Les Aigles de Rome et les Barbares

J’ai profité de mon confinement entre Noël et Nouvel An pour me plonger dans une page sombre de l’histoire romaine, celle de la bataille de Teutoburg, qui vit l’anéantissement de trois légions, de six cohortes et de trois corps de cavalerie, au mois de septembre de l’an 9, comme Velleius Paterculus nous le rapporte dans son Histoire de Rome. Une bande dessinée (Les Aigles de Rome) et une série sur Netflix (Barbares), en ont fait leur sujet. Ce que j’ai trouvé remarquable, c’est que ces deux sources ont su tirer parti de toutes les informations historiques et archéologiques à disposition pour les intégrés dans la trame de leur scénario. Chacun de ces récits place naturellement Arminius, le chef de la coalition germanique, au centre de l’intrigue. Ce que l’on sait, c’est qu’Arminius était le fils de Segimer, chef de la tribu des Cherusques, qui fut élevé à la romaine, jusqu’à obtenir un rang d’officier dans les armées. Mise en ligne le 23 octobre 2020, la série de Netflix, nous le montre arraché à son père et à ses amis Folkwin et Thusnelda, pour en faire un quasi-fils adoptif de Publius Quinctilius Varus, légat consulaire commandant l’armée de Germanie, alors que, dans la BD, dessinée et scénarisée par Enrico Marini, un italien né et élevé en Suisse, l’éducation du jeune Germain Ermanamer est confiée par Auguste à Titus Valerius Falco, un centurion émérite, auprès duquel il reçoit le nom romain d’Arminius et devient l’ami de son fils Marcus. Les deux scénarios parviennent à tisser autour d’Arminius un faisceau d’amitié, de rivalité et d’amour entre les protagonistes. Il est à relever que dans les Barbares, les Romains parlent latin et en VO les Germains parlent allemand. Pour l’heure, les deux récits se terminent à l’issue de la bataille menée dans la forêt de Teutoburg. Mais une seconde série est déjà programmée sur Netflix, et un sixième tome des Aigles de Rome en préparation, pour nous offrir une suite.

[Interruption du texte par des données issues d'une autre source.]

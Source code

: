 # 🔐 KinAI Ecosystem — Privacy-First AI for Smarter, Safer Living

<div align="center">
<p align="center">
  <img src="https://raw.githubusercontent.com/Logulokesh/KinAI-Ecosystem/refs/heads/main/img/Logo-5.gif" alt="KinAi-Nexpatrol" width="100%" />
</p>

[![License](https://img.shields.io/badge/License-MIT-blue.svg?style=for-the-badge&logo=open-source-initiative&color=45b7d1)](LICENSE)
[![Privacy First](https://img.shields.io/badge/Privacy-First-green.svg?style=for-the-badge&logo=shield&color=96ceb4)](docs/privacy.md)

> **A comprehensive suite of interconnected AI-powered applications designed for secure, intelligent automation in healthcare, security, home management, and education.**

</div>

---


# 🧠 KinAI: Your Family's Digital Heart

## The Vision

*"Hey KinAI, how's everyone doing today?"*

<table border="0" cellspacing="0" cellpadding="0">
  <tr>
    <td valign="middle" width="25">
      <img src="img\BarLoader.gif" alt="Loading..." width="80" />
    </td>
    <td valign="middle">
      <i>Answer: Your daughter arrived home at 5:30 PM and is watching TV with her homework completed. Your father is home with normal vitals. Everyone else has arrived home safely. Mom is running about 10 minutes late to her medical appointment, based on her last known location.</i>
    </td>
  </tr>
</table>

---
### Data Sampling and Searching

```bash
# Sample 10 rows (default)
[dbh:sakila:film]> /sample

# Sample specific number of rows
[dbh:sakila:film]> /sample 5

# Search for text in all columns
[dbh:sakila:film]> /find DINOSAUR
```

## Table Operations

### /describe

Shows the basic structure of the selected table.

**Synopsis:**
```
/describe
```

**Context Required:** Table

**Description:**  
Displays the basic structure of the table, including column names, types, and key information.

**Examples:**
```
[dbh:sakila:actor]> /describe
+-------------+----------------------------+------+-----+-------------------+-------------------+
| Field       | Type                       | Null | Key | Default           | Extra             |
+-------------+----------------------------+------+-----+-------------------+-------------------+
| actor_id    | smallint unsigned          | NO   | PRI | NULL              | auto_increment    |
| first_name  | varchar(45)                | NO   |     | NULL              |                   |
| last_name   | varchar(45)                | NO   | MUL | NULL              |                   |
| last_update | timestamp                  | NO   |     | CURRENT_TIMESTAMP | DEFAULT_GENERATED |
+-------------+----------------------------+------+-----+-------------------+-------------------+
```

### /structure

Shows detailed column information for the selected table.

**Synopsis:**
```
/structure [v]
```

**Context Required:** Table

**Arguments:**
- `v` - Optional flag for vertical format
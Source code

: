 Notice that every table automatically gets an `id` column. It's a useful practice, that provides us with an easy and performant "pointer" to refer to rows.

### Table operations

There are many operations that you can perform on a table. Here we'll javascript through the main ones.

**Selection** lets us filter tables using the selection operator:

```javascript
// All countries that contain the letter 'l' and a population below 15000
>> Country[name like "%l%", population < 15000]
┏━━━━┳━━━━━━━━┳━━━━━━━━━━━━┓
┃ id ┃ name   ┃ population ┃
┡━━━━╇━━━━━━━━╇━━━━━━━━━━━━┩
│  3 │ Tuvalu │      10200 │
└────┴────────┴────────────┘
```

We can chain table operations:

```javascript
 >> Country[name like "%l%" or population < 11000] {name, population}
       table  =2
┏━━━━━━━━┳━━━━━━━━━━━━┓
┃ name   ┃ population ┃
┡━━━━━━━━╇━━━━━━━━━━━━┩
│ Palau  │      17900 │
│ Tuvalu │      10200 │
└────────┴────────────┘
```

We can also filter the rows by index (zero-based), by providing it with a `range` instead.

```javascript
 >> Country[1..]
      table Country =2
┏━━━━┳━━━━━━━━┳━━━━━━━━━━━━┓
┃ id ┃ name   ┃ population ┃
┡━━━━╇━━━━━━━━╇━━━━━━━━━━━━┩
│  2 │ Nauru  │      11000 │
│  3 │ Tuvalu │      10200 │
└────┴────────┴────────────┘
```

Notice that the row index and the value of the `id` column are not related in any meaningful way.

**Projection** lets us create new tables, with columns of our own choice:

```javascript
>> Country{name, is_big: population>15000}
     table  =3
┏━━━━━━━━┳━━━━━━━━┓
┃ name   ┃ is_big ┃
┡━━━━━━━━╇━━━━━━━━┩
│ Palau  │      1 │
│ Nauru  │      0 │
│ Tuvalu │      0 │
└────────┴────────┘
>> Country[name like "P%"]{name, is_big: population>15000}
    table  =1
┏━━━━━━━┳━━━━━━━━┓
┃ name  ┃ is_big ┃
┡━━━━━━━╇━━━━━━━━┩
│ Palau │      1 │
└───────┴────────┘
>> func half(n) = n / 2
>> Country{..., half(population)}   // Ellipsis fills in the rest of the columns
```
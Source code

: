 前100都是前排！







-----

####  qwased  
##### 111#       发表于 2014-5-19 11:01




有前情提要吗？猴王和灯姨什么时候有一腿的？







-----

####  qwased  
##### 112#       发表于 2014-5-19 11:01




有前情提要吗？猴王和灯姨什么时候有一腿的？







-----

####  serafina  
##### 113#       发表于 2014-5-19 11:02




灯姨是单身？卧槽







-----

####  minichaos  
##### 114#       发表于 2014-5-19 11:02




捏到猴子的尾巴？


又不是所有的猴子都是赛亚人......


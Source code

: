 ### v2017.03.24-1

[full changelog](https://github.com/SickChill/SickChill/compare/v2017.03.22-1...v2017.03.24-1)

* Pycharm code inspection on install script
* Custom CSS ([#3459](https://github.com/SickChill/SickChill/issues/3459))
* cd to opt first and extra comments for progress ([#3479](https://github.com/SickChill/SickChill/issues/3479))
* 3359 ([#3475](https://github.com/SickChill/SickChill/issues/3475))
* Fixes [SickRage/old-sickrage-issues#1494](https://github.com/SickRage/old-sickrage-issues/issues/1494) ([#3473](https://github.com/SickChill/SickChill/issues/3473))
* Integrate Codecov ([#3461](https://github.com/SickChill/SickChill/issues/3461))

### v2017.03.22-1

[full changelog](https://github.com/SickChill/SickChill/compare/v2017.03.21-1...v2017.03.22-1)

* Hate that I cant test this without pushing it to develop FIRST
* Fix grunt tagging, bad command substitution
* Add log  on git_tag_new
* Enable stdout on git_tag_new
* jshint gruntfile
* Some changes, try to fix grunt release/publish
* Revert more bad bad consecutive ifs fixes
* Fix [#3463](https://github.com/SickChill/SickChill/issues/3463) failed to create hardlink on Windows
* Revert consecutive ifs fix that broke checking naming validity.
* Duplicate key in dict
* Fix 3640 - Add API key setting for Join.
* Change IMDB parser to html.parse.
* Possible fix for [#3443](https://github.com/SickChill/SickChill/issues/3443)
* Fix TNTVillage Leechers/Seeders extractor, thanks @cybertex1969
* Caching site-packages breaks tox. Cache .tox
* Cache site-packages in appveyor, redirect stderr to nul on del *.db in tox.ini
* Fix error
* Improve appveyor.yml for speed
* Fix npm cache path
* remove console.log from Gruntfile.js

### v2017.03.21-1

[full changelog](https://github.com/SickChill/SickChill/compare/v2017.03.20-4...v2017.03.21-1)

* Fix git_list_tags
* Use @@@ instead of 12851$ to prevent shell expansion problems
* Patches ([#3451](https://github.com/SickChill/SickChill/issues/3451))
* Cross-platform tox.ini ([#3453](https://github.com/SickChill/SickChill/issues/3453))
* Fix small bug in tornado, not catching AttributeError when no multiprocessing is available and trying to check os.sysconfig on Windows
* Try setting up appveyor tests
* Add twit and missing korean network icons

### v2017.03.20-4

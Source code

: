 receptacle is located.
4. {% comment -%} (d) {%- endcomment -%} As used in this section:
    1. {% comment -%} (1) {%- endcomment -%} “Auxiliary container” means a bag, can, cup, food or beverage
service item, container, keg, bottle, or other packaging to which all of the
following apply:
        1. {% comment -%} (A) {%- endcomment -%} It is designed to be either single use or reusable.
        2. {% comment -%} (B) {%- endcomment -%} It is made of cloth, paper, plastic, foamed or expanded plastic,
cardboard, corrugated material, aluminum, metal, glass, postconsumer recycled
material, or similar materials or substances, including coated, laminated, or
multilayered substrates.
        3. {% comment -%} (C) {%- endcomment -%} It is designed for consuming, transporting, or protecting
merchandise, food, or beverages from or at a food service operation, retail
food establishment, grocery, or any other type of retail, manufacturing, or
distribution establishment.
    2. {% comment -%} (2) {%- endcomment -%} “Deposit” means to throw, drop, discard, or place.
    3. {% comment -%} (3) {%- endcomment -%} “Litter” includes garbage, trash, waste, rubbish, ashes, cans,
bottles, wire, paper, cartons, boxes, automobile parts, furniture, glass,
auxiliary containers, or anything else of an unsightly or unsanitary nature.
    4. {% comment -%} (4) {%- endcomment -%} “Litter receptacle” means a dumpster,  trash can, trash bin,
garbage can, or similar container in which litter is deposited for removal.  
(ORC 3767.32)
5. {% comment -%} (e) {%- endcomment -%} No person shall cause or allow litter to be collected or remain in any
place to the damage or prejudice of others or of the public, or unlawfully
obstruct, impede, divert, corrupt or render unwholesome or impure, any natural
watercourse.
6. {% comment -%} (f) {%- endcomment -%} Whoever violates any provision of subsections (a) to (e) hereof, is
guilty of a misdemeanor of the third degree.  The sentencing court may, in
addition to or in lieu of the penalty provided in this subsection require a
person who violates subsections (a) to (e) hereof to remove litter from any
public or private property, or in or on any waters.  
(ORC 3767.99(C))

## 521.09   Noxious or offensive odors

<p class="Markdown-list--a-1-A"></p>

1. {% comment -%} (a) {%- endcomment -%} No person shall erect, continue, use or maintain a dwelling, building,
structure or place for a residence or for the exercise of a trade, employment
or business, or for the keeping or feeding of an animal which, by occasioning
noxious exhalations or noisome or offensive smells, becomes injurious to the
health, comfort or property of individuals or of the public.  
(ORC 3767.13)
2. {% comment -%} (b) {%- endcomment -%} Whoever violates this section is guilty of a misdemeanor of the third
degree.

Masque facial de cavalerie romaine (Photo : Museum und Park Kalkriese)

Dans l’environnement visuel de ces deux narrations, il est à relever qu’un soin tout particulier a été apporté aux accessoires et aux décors, ainsi qu’à l’équipement des combattants, basés sur des données archéologiques, comme le montre le masque d’apparat porté par Lépide dans les Aigles ou par Varus dans les Barbares. Ce masque résulte des recherches effectuées en vue de retrouver le site exact de la bataille de Teutoburg, car si de nombreuses sources antiques décrivent les circonstances dans lesquelles Varus a perdu la vie et les aigles des légions XVII, XVIII et XIX, ces textes manquent de précision quant à la localisation du désastre. En 1627, un pasteur et chroniqueur renomma une zone forestière, près de Detmold, en forêt de Teutoburg et à partir de là tout le monde était sûr que la bataille devait avoir eu lieu là ou dans les environs. Au cours des siècles, 700 théories différentes furent proposées, « mais aucune ne mène au champ de bataille », résumait en 1983 l’archéologue Wilhelm Winkelmann évoquant l’état des recherches. Cependant, à partir de 1987, le major Tony Clunn, membre de l’armée britannique sur le Rhin, à l’aide d’un détecteur de métaux, commence à faire de nombreuses découvertes de pièces et d’armes romaines dans la région de Kalkriese, soit à 70 km de l’ancien lieu présumé, où depuis 1875 se dresse une statue haute de 26m à la gloire d’Arminius. Depuis 1989, des fouilles archéologiques annuelles semblent confirmer la localisation de la fameuse bataille en mettant au jour des milliers de vestiges d’objets romains et d’éléments d’équipements militaires comme des épées, des poignards, des pointes de javelots, des balles de fronde, des flèches, des fragments d’armure, des casques, dont le magnifique masque facial, sans oublier tout l’équipement d’une armée en campagne : chaudrons, haches, clous, marteaux, amphores, etc. En 2000 un parc, puis en 2001 un musée archéologique conçu par les architectes suisses Anette Gigon et Mike Guyer, mettent en valeur le lieu et ces trouvailles archéologiques. Cependant, aujourd’hui encore, de nombreux historiens et archéologues doutent que Kalkriese soit le lieu exact du désastre de Varus.